Lack of External Perspective (a.k.a. blinders)

“Our messages are typically crafted from the ‘inside out,’rather than shaping them to the wants and needs of specified audiences.”

There’s Huge Potential for Stronger Nonprofit Messaging: Three Steps to Take You There

These survey findings are incredibly useful in showcasing what’s critical in making messages work, and what it takes to get there.

Here are my recommendations for your first three steps to stronger messages.

Ensure that your organization’s strategy and goals are crystal clear

I can’t tell you how many times I’ve been hired to develop a message platform (tagline, positioning statement, talking points) for an organization but can’t get to ground zero because there’s no agreement on organizational direction and goals.

Without clear organizational goals, marketing goals can’t be defined but without them it’s impossible to define the right audiences to engage. If this is your situation, your problems are bigger than weak messaging. Get on it!

Build understanding and support of leadership and colleagues — You need their insights and reach

The three most-cited barriers to effective messaging (lack of leadership support, too busy, and concern about expense) underscore the degree of messaging crisis. Communications succeed only when it’s built on effective messaging. Refusing to invest the time and money it takes to craft those messages will undermine your entire communications agenda. It’s an investment your leadership can’t afford not to make.

But here’s what you’re up against: Nonprofit staff members most focused on making the most of their messages are communicators (58%), fundraisers (40%) and program staff members (21%) in order of survey participation level.

That’s important because it highlights that communicators have a lot of work to do to develop support for and input in the message development process. Cross-organizational participation is even more vital once your messages are ready to roll. Your colleagues are your primary on-the-ground messengers via their workday conversation and communications.

Start with your tagline — Less is more

It’s always harder to write something shorter than longer, and your tagline is as short as it gets. It is the absolute essence of your messaging.

Moreover, your steps in the tagline development process build the insight you’ll need to craft a potent positioning statement and key messages or talking points (the other two elements in your message platform).

Consistency is the Be All and End All of Messaging Impact

There are a numerous tactics to deliver more relevant messages. However, when we aim to increase relevance, we don’t mean that we simply want to deliver a few relevant messages here and there.
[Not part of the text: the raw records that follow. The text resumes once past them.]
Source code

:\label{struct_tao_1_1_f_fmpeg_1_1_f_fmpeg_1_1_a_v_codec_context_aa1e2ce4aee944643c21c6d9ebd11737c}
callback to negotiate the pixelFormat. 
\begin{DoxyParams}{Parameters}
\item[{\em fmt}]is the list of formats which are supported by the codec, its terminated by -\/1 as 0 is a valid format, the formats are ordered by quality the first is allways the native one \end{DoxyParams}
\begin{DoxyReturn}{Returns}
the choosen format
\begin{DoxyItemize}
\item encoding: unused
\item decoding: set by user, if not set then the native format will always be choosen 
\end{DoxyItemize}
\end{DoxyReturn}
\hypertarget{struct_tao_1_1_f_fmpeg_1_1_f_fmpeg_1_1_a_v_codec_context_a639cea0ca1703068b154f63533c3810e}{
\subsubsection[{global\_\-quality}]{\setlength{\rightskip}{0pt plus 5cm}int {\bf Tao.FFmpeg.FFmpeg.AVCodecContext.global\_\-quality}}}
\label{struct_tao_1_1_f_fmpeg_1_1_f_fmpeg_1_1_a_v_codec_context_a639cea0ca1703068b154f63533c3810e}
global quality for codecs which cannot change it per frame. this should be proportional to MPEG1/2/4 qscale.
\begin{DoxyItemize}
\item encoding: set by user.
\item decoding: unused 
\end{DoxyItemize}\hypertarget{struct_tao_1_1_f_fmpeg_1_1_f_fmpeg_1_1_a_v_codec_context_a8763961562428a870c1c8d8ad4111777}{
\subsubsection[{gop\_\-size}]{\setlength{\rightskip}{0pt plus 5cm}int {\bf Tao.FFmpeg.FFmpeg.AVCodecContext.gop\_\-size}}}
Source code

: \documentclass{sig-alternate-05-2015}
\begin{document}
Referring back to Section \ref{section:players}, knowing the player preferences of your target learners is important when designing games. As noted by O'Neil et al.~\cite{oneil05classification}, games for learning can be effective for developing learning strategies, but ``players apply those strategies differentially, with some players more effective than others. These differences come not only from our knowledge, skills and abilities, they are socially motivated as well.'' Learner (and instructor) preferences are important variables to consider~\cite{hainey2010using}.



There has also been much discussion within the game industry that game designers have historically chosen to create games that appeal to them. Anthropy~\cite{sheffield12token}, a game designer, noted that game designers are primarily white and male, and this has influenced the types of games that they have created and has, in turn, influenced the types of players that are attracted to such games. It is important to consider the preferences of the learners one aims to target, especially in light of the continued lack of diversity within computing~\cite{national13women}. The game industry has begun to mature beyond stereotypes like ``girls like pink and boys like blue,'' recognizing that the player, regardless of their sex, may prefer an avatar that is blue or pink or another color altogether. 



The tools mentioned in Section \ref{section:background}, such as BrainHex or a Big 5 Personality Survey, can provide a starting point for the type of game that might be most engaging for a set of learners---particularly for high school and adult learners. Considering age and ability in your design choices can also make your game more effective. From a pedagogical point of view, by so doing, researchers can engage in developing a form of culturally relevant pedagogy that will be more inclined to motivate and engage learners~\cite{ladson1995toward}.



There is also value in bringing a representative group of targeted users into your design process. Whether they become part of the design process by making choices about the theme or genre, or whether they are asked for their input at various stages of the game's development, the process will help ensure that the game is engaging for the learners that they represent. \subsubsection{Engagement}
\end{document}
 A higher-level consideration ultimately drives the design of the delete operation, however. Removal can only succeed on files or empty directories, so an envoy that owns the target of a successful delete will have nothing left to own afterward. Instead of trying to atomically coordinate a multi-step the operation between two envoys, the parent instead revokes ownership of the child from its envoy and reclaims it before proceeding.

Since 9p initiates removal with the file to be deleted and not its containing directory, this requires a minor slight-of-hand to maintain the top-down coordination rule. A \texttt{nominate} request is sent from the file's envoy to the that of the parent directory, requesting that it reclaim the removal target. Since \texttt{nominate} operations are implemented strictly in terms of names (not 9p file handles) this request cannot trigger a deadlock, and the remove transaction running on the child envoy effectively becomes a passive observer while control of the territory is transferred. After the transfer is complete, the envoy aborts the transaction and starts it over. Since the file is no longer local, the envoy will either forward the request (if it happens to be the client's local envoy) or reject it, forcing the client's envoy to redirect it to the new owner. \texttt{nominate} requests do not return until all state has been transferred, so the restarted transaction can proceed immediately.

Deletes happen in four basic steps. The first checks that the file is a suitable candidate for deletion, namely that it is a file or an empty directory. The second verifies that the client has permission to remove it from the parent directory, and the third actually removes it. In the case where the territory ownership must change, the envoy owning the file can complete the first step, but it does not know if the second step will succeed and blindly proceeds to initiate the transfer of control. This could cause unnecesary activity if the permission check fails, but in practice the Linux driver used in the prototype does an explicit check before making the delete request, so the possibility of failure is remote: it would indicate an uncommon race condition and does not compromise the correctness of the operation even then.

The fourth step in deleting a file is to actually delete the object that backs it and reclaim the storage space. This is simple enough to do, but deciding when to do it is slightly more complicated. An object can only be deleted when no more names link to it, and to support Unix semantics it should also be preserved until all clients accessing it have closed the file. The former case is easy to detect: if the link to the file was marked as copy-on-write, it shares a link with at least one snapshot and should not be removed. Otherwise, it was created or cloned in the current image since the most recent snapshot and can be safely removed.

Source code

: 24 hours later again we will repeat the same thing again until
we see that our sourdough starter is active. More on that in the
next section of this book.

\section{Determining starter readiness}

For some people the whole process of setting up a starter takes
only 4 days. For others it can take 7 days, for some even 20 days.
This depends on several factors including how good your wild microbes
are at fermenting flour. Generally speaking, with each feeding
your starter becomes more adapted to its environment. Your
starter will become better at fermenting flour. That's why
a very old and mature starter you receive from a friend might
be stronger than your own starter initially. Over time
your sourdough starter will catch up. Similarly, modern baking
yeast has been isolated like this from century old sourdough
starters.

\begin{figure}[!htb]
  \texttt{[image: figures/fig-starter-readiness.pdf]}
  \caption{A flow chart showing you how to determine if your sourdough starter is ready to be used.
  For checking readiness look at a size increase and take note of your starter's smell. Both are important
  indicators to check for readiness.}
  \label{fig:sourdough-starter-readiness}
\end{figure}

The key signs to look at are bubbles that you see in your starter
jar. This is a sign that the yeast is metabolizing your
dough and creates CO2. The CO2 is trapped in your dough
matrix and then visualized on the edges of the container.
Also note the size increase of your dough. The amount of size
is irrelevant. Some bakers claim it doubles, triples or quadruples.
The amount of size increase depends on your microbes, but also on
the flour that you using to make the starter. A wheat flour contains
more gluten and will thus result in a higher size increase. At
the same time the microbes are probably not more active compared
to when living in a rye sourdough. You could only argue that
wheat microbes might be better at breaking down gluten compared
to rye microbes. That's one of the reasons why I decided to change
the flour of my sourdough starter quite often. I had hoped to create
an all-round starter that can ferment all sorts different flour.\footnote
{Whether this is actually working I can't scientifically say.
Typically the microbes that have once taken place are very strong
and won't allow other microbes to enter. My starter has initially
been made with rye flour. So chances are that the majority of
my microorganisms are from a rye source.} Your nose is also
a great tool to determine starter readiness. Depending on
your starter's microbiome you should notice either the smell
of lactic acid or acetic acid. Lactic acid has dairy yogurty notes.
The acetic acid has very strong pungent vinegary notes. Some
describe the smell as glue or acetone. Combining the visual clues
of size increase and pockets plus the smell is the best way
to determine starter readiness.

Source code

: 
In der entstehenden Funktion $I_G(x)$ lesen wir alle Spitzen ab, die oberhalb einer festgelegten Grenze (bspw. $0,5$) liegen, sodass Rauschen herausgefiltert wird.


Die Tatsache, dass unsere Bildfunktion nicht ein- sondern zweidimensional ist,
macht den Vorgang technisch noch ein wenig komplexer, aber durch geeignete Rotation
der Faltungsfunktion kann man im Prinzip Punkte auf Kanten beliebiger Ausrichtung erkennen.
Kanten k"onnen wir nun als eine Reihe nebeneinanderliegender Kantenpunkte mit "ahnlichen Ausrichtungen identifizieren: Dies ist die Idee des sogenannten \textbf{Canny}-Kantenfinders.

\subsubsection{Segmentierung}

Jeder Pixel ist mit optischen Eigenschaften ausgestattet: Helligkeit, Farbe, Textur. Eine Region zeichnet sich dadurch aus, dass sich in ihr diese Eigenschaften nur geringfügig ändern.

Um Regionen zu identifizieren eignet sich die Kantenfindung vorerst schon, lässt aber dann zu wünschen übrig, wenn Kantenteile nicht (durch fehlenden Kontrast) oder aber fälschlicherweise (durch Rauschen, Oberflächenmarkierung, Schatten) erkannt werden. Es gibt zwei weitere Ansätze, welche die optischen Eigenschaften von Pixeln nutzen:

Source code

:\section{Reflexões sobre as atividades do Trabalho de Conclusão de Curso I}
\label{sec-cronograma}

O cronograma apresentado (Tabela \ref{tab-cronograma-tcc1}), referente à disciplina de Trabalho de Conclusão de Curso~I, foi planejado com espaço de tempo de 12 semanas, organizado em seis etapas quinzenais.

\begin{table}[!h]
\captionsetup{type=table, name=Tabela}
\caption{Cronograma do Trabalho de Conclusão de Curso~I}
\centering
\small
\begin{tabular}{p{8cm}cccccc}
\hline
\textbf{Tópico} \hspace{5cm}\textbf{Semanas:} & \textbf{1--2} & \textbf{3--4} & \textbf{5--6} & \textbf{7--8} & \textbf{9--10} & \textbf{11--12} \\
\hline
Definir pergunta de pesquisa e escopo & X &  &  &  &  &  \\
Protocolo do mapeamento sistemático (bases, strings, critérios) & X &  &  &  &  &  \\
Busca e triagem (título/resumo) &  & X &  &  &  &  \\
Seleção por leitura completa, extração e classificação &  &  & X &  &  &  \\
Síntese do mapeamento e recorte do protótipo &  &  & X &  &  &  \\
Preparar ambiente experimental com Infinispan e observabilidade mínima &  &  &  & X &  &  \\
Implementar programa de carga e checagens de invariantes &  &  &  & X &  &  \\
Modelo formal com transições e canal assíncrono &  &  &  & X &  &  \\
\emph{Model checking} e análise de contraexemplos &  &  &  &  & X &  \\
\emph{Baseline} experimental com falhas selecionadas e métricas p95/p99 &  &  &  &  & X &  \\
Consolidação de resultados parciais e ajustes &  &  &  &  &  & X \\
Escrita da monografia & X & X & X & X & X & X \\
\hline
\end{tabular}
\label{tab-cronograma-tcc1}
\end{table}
Simply developing a compelling welcome email is not enough. The real challenge in email marketing is to consistently deliver relevant messages.

Make it easy for your network to recognize that a communication is coming from your organization by being consistent – in language and tone – in your outreach to each segment.

Tell Me about Your Messaging Hopes, Challenges and Strategies

Please email me on what you’re doing to strengthen your messages (at the organizational or program/campaign level) and what’s getting in your way.

I’ll be drilling down on messaging this year, and would like to share your experiences and guidance with your fellow nonprofit communicators.

1 comment:

  1. At least one Maryland nonprofit organization I know is painfully -- emphasis on the pain -- aware of the importance of messaging clarity. But for the small grassroots organization where does funding come from to "develop our messaging?" I agree that leadership is often concerned about the expense of messaging, because when we DO try to develop messaging ourselves, we are clearly working as amateurs. If we try to find professional services, we can't develop a message clear enough for donors or potential funders, about the value of that service to our mission.

    It is a Catch-22, and, along with other trends today, has me feeling cynical about real work for change. Large, well-endowed old organizations have great messaging -- that maintains the status quo. Just like our society is stratifying into the very wealthy and the very poor, so the corporate world (where I would include the nonprofit organization) is also divided between multinationals and struggling local programs.